> Work request
Go through the data below and return each line where the string "operator" occurs.

(Stored data entries)
Content starts

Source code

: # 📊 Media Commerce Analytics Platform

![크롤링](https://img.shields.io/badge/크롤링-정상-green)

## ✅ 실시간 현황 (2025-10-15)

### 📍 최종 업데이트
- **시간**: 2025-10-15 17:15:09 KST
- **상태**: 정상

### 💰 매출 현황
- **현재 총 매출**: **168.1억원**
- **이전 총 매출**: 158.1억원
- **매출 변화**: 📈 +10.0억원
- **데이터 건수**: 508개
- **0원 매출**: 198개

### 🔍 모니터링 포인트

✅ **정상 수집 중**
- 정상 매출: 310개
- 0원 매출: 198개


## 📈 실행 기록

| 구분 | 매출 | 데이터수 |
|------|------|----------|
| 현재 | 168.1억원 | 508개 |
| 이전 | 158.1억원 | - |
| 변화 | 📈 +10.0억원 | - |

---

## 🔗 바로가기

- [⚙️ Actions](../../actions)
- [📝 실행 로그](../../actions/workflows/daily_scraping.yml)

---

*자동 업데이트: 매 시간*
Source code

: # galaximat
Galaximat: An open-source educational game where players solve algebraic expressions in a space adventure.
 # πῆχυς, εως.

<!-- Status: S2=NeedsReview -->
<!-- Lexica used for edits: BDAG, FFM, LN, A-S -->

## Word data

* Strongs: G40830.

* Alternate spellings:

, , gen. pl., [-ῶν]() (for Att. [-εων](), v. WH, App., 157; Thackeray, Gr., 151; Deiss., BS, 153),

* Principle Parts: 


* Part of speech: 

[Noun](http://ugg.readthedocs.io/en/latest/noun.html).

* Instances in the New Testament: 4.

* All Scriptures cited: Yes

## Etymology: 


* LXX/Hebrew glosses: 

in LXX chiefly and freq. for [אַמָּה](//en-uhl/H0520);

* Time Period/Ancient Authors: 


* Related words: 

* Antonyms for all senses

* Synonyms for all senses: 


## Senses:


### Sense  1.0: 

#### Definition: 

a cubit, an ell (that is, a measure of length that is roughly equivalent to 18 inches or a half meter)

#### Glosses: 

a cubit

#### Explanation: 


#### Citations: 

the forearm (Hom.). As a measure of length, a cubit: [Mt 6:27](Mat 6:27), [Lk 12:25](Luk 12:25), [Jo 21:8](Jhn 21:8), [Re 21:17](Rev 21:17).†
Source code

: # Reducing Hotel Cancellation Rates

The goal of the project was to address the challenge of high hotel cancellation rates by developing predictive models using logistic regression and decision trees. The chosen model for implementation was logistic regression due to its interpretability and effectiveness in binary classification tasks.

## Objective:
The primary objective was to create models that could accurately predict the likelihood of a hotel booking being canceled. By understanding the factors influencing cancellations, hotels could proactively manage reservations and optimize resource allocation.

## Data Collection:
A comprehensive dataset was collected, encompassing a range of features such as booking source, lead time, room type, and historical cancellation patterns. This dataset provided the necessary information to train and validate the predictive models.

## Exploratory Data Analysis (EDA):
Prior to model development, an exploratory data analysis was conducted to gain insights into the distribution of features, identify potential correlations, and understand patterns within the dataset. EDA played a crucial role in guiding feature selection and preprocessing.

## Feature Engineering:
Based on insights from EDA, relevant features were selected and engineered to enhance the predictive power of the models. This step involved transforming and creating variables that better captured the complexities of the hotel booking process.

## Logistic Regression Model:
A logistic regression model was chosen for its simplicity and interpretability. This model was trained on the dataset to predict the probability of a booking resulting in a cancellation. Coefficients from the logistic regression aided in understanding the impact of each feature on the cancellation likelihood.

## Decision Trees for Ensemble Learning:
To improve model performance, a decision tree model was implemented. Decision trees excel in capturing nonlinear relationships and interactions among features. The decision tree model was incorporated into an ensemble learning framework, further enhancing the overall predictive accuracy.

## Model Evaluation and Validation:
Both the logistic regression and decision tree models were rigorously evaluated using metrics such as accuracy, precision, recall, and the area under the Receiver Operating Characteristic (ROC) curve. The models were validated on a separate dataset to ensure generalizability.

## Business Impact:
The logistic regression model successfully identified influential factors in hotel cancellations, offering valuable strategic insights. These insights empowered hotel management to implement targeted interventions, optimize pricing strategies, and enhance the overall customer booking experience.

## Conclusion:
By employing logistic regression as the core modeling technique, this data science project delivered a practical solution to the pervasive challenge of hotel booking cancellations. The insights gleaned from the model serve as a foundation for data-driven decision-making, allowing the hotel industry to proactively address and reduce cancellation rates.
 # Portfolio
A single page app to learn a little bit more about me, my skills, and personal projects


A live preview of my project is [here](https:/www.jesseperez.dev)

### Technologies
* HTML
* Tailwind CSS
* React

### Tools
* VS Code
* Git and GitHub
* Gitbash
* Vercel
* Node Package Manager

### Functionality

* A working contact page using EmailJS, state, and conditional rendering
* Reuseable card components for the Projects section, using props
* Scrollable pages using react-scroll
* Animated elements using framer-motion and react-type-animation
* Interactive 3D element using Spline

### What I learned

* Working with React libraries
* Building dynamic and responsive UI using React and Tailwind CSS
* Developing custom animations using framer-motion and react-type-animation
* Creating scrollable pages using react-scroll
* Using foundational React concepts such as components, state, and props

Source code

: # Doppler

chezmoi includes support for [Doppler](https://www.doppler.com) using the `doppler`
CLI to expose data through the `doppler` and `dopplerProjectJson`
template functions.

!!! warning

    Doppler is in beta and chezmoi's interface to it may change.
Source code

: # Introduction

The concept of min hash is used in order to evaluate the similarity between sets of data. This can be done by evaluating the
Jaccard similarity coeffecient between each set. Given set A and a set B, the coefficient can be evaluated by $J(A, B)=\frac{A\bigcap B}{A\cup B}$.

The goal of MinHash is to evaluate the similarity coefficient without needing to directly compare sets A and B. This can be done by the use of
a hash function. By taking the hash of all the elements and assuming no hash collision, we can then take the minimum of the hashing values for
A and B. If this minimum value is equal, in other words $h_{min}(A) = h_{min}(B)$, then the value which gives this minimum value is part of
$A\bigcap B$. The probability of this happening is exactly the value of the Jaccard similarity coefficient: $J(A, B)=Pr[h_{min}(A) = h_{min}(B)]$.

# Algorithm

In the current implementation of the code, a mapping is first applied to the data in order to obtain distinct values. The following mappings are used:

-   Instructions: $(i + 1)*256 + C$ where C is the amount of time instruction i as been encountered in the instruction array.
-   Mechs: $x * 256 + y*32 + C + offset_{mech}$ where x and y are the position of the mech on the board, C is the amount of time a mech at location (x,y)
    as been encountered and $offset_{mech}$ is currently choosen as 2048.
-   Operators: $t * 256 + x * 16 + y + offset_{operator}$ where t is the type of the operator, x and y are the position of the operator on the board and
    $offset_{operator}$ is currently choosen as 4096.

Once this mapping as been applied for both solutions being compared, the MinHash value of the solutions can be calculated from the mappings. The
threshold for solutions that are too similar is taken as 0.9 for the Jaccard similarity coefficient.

Content ends

> Exercise answer
-   Operators: $t * 256 + x * 16 + y + offset_{operator}$ where t is the type of the operator, x and y are the position of the operator on the board and
    $offset_{operator}$ is currently choosen as 4096.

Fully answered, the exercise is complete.